While the Leonard-George era only produced one Western Conference finals appearance in five years, Lue told ESPN in July he doesn’t “look at it as a failure.”

“We never put our best team on the floor in the playoffs,” Lue said. “That’s when Kawhi’s at his best, PG’s at his best. That’s when I’m at my best. When you get to a seven-game series and you can pick teams apart offensively and defensively, we were never able to get to that point.

“These guys put the hard work in. We took different approaches to help guys stay healthy and it just didn’t work. We tried everything.”


LUE’S TWO SUMMERS with USA Basketball has allowed him to sharpen his coaching mind earlier than usual entering a Clippers camp.

But while the Team USA coaches have grown close and shared laughs over their group chat and happy hours, their competitive nature means they didn’t always reveal all their secrets.

“I’ve been trying to get Spo’s zone out of him for two years now,” Lue said with a smile. Lue, though, now has Van Gundy’s defensive expertise. The 62-year-old hasn’t been on an NBA sideline since the 2006-07 season, having worked 16 years as a television analyst for ESPN and at various roles with USA Basketball. But he might be the Clippers’ biggest addition this summer.

In the nine full seasons he coached the New York Knicks and Houston Rockets, his teams ranked in the top-six in defensive efficiency, according to research by ESPN Stats & Information. He will look to enhance a Clippers defense that ranked eighth in 2020-21 and 2021-22 but dropped to 17th and 16th the past two seasons, respectively.

“Jeff is not afraid to share his opinion,” Few said. “What you need as a head coach is somebody that’s strong as an assistant that’ll give you a different opinion if needed, try to change a coverage, an approach, how you deal with a player. It’s just so healthy to have somebody that’s had so many experiences like Jeff.

“It was just a great move. It was brilliant.”

Lue’s relationship with Van Gundy stretches to his playing days when he played under Van Gundy in Houston during the 2004-05 season. When Lue was the Cleveland Cavaliers coach, he tried to convince Van Gundy to join his staff. Lue is well-versed in the Van Gundy philosophy having also played for Jeff’s brother, Stan, and working with Tom Thibodeau, a longtime Van Gundy disciple, as assistants with the Celtics.

“I’m a little nervous and on edge,” Van Gundy told ESPN. “Because I want to do my part and blend in with the other coaches and help Ty because I’m really grateful for the opportunity.”

That anxiety led Van Gundy to treat his time in Paris like a study abroad trip. In between his Team USA duties and those dinners and train rides with Lue, Van Gundy was glued to his laptop watching Clippers games from this past season.
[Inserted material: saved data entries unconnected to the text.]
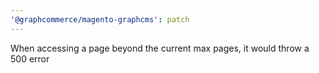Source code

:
 ```yaml
---
'@graphcommerce/magento-graphcms': patch
---
```


When accessing a page beyond the current max pages, it would throw a 500 error
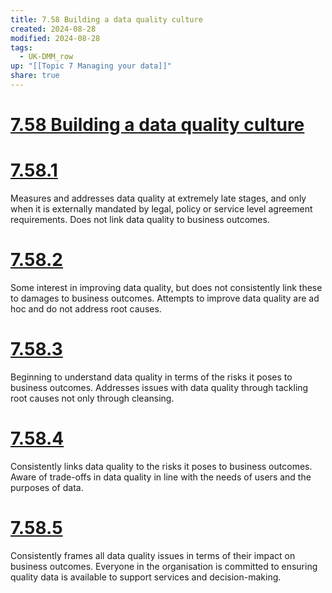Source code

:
 ```yaml
---
title: 7.58 Building a data quality culture
created: 2024-08-28
modified: 2024-08-28
tags:
  - UK-DMM_row
up: "[[Topic 7 Managing your data]]"
share: true
---
```

# [7.58 Building a data quality culture](7.58%20Building%20a%20data%20quality%20culture.md)
# [7.58.1](7.58.1.md)

Measures and addresses data quality at extremely late stages, and only when it is externally mandated by legal, policy or service level agreement requirements. Does not link data quality to business outcomes.

# [7.58.2](7.58.2.md)

Some interest in improving data quality, but does not consistently link these to damages to business outcomes. Attempts to improve data quality are ad hoc and do not address root causes.

# [7.58.3](7.58.3.md)

Beginning to understand data quality in terms of the risks it poses to business outcomes. Addresses issues with data quality through tackling root causes not only through cleansing.

# [7.58.4](7.58.4.md)

Consistently links data quality to the risks it poses to business outcomes. Aware of trade-offs in data quality in line with the needs of users and the purposes of data.

# [7.58.5](7.58.5.md)

Consistently frames all data quality issues in terms of their impact on business outcomes. Everyone in the organisation is committed to ensuring quality data is available to support services and decision-making.
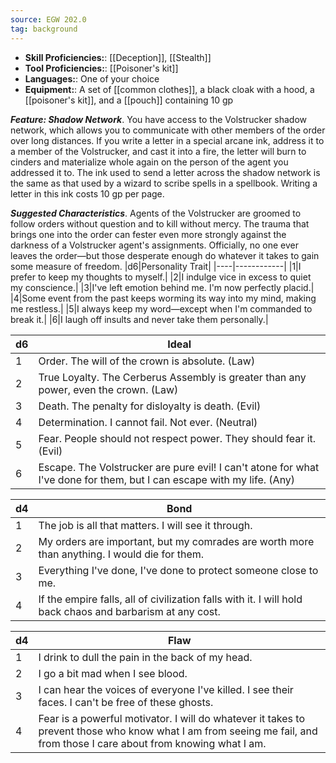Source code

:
 ```yaml
---
source: EGW 202.0
tag: background
---
```



- **Skill Proficiencies:**: [[Deception]], [[Stealth]]
- **Tool Proficiencies:**: [[Poisoner's kit]]
- **Languages:**: One of your choice
- **Equipment:**: A set of [[common clothes]], a black cloak with a hood, a [[poisoner's kit]], and a [[pouch]] containing 10 gp


**_Feature: Shadow Network_**. You have access to the Volstrucker shadow network, which allows you to communicate with other members of the order over long distances. If you write a letter in a special arcane ink, address it to a member of the Volstrucker, and cast it into a fire, the letter will burn to cinders and materialize whole again on the person of the agent you addressed it to.
The ink used to send a letter across the shadow network is the same as that used by a wizard to scribe spells in a spellbook. Writing a letter in this ink costs 10 gp per page.

**_Suggested Characteristics_**. Agents of the Volstrucker are groomed to follow orders without question and to kill without mercy. The trauma that brings one into the order can fester even more strongly against the darkness of a Volstrucker agent's assignments. Officially, no one ever leaves the order—but those desperate enough do whatever it takes to gain some measure of freedom.
|d6|Personality Trait|
|----|------------|
|1|I prefer to keep my thoughts to myself.|
|2|I indulge vice in excess to quiet my conscience.|
|3|I've left emotion behind me. I'm now perfectly placid.|
|4|Some event from the past keeps worming its way into my mind, making me restless.|
|5|I always keep my word—except when I'm commanded to break it.|
|6|I laugh off insults and never take them personally.|

|d6|Ideal|
|----|------------|
|1|Order. The will of the crown is absolute. (Law)|
|2|True Loyalty. The Cerberus Assembly is greater than any power, even the crown. (Law)|
|3|Death. The penalty for disloyalty is death. (Evil)|
|4|Determination. I cannot fail. Not ever. (Neutral)|
|5|Fear. People should not respect power. They should fear it. (Evil)|
|6|Escape. The Volstrucker are pure evil! I can't atone for what I've done for them, but I can escape with my life. (Any)|

|d4|Bond|
|----|------------|
|1|The job is all that matters. I will see it through.|
|2|My orders are important, but my comrades are worth more than anything. I would die for them.|
|3|Everything I've done, I've done to protect someone close to me.|
|4|If the empire falls, all of civilization falls with it. I will hold back chaos and barbarism at any cost.|

|d4|Flaw|
|----|------------|
|1|I drink to dull the pain in the back of my head.|
|2|I go a bit mad when I see blood.|
|3|I can hear the voices of everyone I've killed. I see their faces. I can't be free of these ghosts.|
|4|Fear is a powerful motivator. I will do whatever it takes to prevent those who know what I am from seeing me fail, and from those I care about from knowing what I am.|


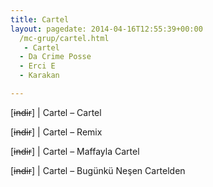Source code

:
 ```yaml
---
title: Cartel
layout: pagedate: 2014-04-16T12:55:39+00:00
  /mc-grup/cartel.html
   - Cartel
  - Da Crime Posse
  - Erci E
  - Karakan

---
```

[<del>indir</del>] | Cartel &#8211; Cartel

[<del>indir</del>] | Cartel &#8211; Remix

[<del>indir</del>] | Cartel &#8211; Maffayla Cartel

[<del>indir</del>] | Cartel &#8211; Bugünkü Neşen Cartelden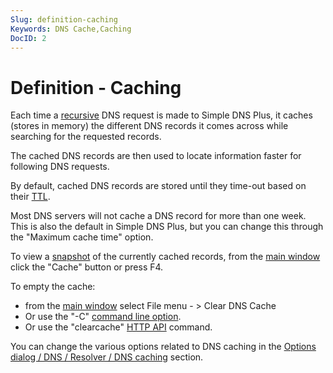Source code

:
 ```yaml
---
Slug: definition-caching
Keywords: DNS Cache,Caching
DocID: 2
---
```

# Definition - Caching

Each time a [recursive](df_recursion.md) DNS request is made to Simple DNS Plus, it caches (stores in memory) the different DNS records it comes across while searching for the requested records.

The cached DNS records are then used to locate information faster for following DNS requests.

By default, cached DNS records are stored until they time-out based on their [TTL](df_ttl.md).

Most DNS servers will not cache a DNS record for more than one week. This is also the default in Simple DNS Plus, but you can change this through the "Maximum cache time" option.

To view a [snapshot](wd_snapshot.md) of the currently cached records, from the [main window](wd_mainscreen.md) click the "Cache" button or press F4.

To empty the cache:

- from the [main window](wd_mainscreen.md) select File menu - \> Clear DNS Cache
- Or use the "-C" [command line option](ht_cmdline.md).
- Or use the "clearcache" [HTTP API](ht_http.md) command.

You can change the various options related to DNS caching in the [Options dialog / DNS / Resolver / DNS caching](wd_opt_dnscaching.md) section.
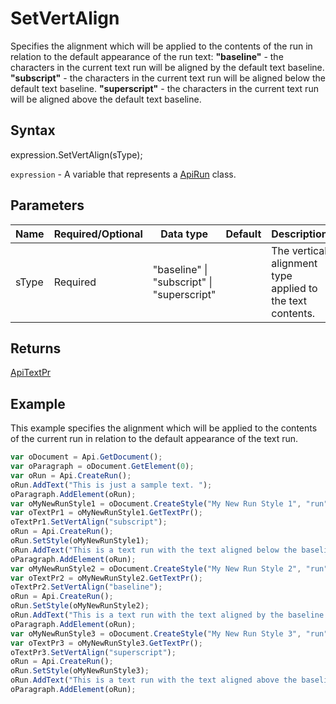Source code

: # SetVertAlign

Specifies the alignment which will be applied to the contents of the run in relation to the default appearance of the run text:
**"baseline"** - the characters in the current text run will be aligned by the default text baseline.
**"subscript"** - the characters in the current text run will be aligned below the default text baseline.
**"superscript"** - the characters in the current text run will be aligned above the default text baseline.

## Syntax

expression.SetVertAlign(sType);

`expression` - A variable that represents a [ApiRun](../ApiRun.md) class.

## Parameters

| **Name** | **Required/Optional** | **Data type** | **Default** | **Description** |
| ------------- | ------------- | ------------- | ------------- | ------------- |
| sType | Required | "baseline" &#124; "subscript" &#124; "superscript" |  | The vertical alignment type applied to the text contents. |

## Returns

[ApiTextPr](../../ApiTextPr/ApiTextPr.md)

## Example

This example specifies the alignment which will be applied to the contents of the current run in relation to the default appearance of the text run.

```javascript
var oDocument = Api.GetDocument();
var oParagraph = oDocument.GetElement(0);
var oRun = Api.CreateRun();
oRun.AddText("This is just a sample text. ");
oParagraph.AddElement(oRun);
var oMyNewRunStyle1 = oDocument.CreateStyle("My New Run Style 1", "run");
var oTextPr1 = oMyNewRunStyle1.GetTextPr();
oTextPr1.SetVertAlign("subscript");
oRun = Api.CreateRun();
oRun.SetStyle(oMyNewRunStyle1);
oRun.AddText("This is a text run with the text aligned below the baseline vertically. ");
oParagraph.AddElement(oRun);
var oMyNewRunStyle2 = oDocument.CreateStyle("My New Run Style 2", "run");
var oTextPr2 = oMyNewRunStyle2.GetTextPr();
oTextPr2.SetVertAlign("baseline");
oRun = Api.CreateRun();
oRun.SetStyle(oMyNewRunStyle2);
oRun.AddText("This is a text run with the text aligned by the baseline vertically. ");
oParagraph.AddElement(oRun);
var oMyNewRunStyle3 = oDocument.CreateStyle("My New Run Style 3", "run");
var oTextPr3 = oMyNewRunStyle3.GetTextPr();
oTextPr3.SetVertAlign("superscript");
oRun = Api.CreateRun();
oRun.SetStyle(oMyNewRunStyle3);
oRun.AddText("This is a text run with the text aligned above the baseline vertically.");
oParagraph.AddElement(oRun);
```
“He’s a basketball film rat,” Lue said. “He’s calling me, asking me questions, offensively, defensively, all the different things about game 17 [of last season]. I don’t remember that s—.

“But he’s locked into all that.”

And so is Lue. Both coaches are known for not getting much sleep and there will be countless late nights trying to figure out life without George.

“That’s what we need,” Lue said of him and Van Gundy trying to get more rest. “Losing PG, starting over with a younger team and doing things the right way — it’s going to take both of us to really get our guys on track. The addition of Jeff is going to be huge for us.

“The pieces that we added this year, we got to play a different style. But we’re going to play winning basketball and I know we’re going to have a chance to be pretty good. It’s going to be my job to make sure we get to that point — whatever I have to do.”